HELENA, Mont. — Montana’s Medicaid expansion program has saved the state health department more than $30 million since its start in January 2016, mostly because the federal government paid a bigger share of the costs for some recipients, officials said.
Erica Johnston with the Department of Public Health and Human Services told a legislative oversight committee on Wednesday that the program covers nearly 84,000 residents and has paid for $574 million in health care services since it began.
Under the Affordable Care Act, the federal government began picking up all of the costs, rather than 65 percent of the costs, for families with children and an income between 24 and 50 percent of the federal poverty level as well as for people with severe mentally disabling conditions, people determined to be medically needy, and women in the breast and cervical cancer program.
Beginning in January, the state became responsible for 5 percent of those costs. The state will have to pick up 6 percent of the costs in 2018, 7 percent in 2019 and 10 percent starting in 2020.
Johnston told the Medicaid Expansion Oversight Committee that even as the state continues to pay a share of the costs for recipients under Medicaid expansion, Montana is still ahead of the game. “Our current budget crisis would be worse today in the absence of Medicaid expansion,” she said.
Enrollees are required to pay 2 percent of their monthly income in premiums. The state has collected $5.6 million in premiums, Johnston said.

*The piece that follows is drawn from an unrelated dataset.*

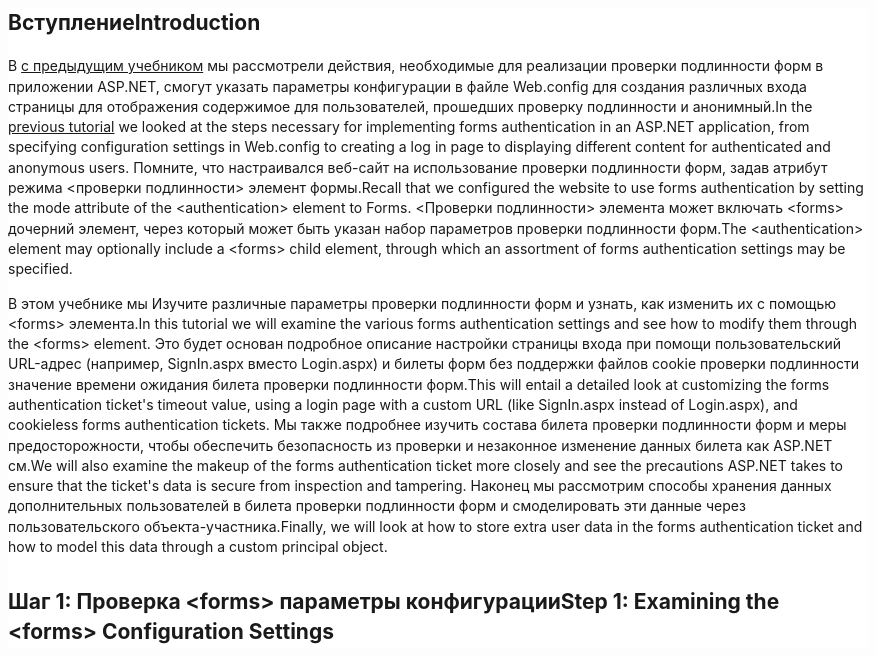
## <a name="introduction"></a><span data-ttu-id="2c276-109">Вступление</span><span class="sxs-lookup"><span data-stu-id="2c276-109">Introduction</span></span>

<span data-ttu-id="2c276-110">В [с предыдущим учебником](an-overview-of-forms-authentication-vb.md) мы рассмотрели действия, необходимые для реализации проверки подлинности форм в приложении ASP.NET, смогут указать параметры конфигурации в файле Web.config для создания различных входа страницы для отображения содержимое для пользователей, прошедших проверку подлинности и анонимный.</span><span class="sxs-lookup"><span data-stu-id="2c276-110">In the [previous tutorial](an-overview-of-forms-authentication-vb.md) we looked at the steps necessary for implementing forms authentication in an ASP.NET application, from specifying configuration settings in Web.config to creating a log in page to displaying different content for authenticated and anonymous users.</span></span> <span data-ttu-id="2c276-111">Помните, что настраивался веб-сайт на использование проверки подлинности форм, задав атрибут режима &lt;проверки подлинности&gt; элемент формы.</span><span class="sxs-lookup"><span data-stu-id="2c276-111">Recall that we configured the website to use forms authentication by setting the mode attribute of the &lt;authentication&gt; element to Forms.</span></span> <span data-ttu-id="2c276-112">&lt;Проверки подлинности&gt; элемента может включать &lt;forms&gt; дочерний элемент, через который может быть указан набор параметров проверки подлинности форм.</span><span class="sxs-lookup"><span data-stu-id="2c276-112">The &lt;authentication&gt; element may optionally include a &lt;forms&gt; child element, through which an assortment of forms authentication settings may be specified.</span></span>

<span data-ttu-id="2c276-113">В этом учебнике мы Изучите различные параметры проверки подлинности форм и узнать, как изменить их с помощью &lt;forms&gt; элемента.</span><span class="sxs-lookup"><span data-stu-id="2c276-113">In this tutorial we will examine the various forms authentication settings and see how to modify them through the &lt;forms&gt; element.</span></span> <span data-ttu-id="2c276-114">Это будет основан подробное описание настройки страницы входа при помощи пользовательский URL-адрес (например, SignIn.aspx вместо Login.aspx) и билеты форм без поддержки файлов cookie проверки подлинности значение времени ожидания билета проверки подлинности форм.</span><span class="sxs-lookup"><span data-stu-id="2c276-114">This will entail a detailed look at customizing the forms authentication ticket's timeout value, using a login page with a custom URL (like SignIn.aspx instead of Login.aspx), and cookieless forms authentication tickets.</span></span> <span data-ttu-id="2c276-115">Мы также подробнее изучить состава билета проверки подлинности форм и меры предосторожности, чтобы обеспечить безопасность из проверки и незаконное изменение данных билета как ASP.NET см.</span><span class="sxs-lookup"><span data-stu-id="2c276-115">We will also examine the makeup of the forms authentication ticket more closely and see the precautions ASP.NET takes to ensure that the ticket's data is secure from inspection and tampering.</span></span> <span data-ttu-id="2c276-116">Наконец мы рассмотрим способы хранения данных дополнительных пользователей в билета проверки подлинности форм и смоделировать эти данные через пользовательского объекта-участника.</span><span class="sxs-lookup"><span data-stu-id="2c276-116">Finally, we will look at how to store extra user data in the forms authentication ticket and how to model this data through a custom principal object.</span></span>

## <a name="step-1-examining-the-ltformsgt-configuration-settings"></a><span data-ttu-id="2c276-117">Шаг 1: Проверка &lt;forms&gt; параметры конфигурации</span><span class="sxs-lookup"><span data-stu-id="2c276-117">Step 1: Examining the &lt;forms&gt; Configuration Settings</span></span>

The Department of Corrections reported Wednesday it has saved several million dollars on inmate hospital stays since January 2016 because of Medicaid expansion. The department automatically applies for Medicaid coverage for inmates. While they are not eligible to receive benefits while incarcerated, coverage begins if they are admitted to the hospital for more than 24 hours. Without the expansion, the department would have been responsible for those charges, Johnston said.
The billed charges were more than $8 million, but that’s not necessarily how much the department would have paid.
Corrections also began reimbursing other outside medical claims at the Medicaid rate, rather than the higher commercial rate, saving $7.66 million in the fiscal year that ended in June, the department said.
Bob Olsen, vice president of the Montana Hospital Association, told the committee that change hurts small hospitals near Montana’s corrections facilities. For example, the Deer Lodge Medical Center received $1.2 million less in payments from the prison over one year, he said.
Olsen suggested the Legislature might want to look at the effects of the payment model on smaller hospitals near correctional facilities when Medicaid expansion is up for renewal in 2019.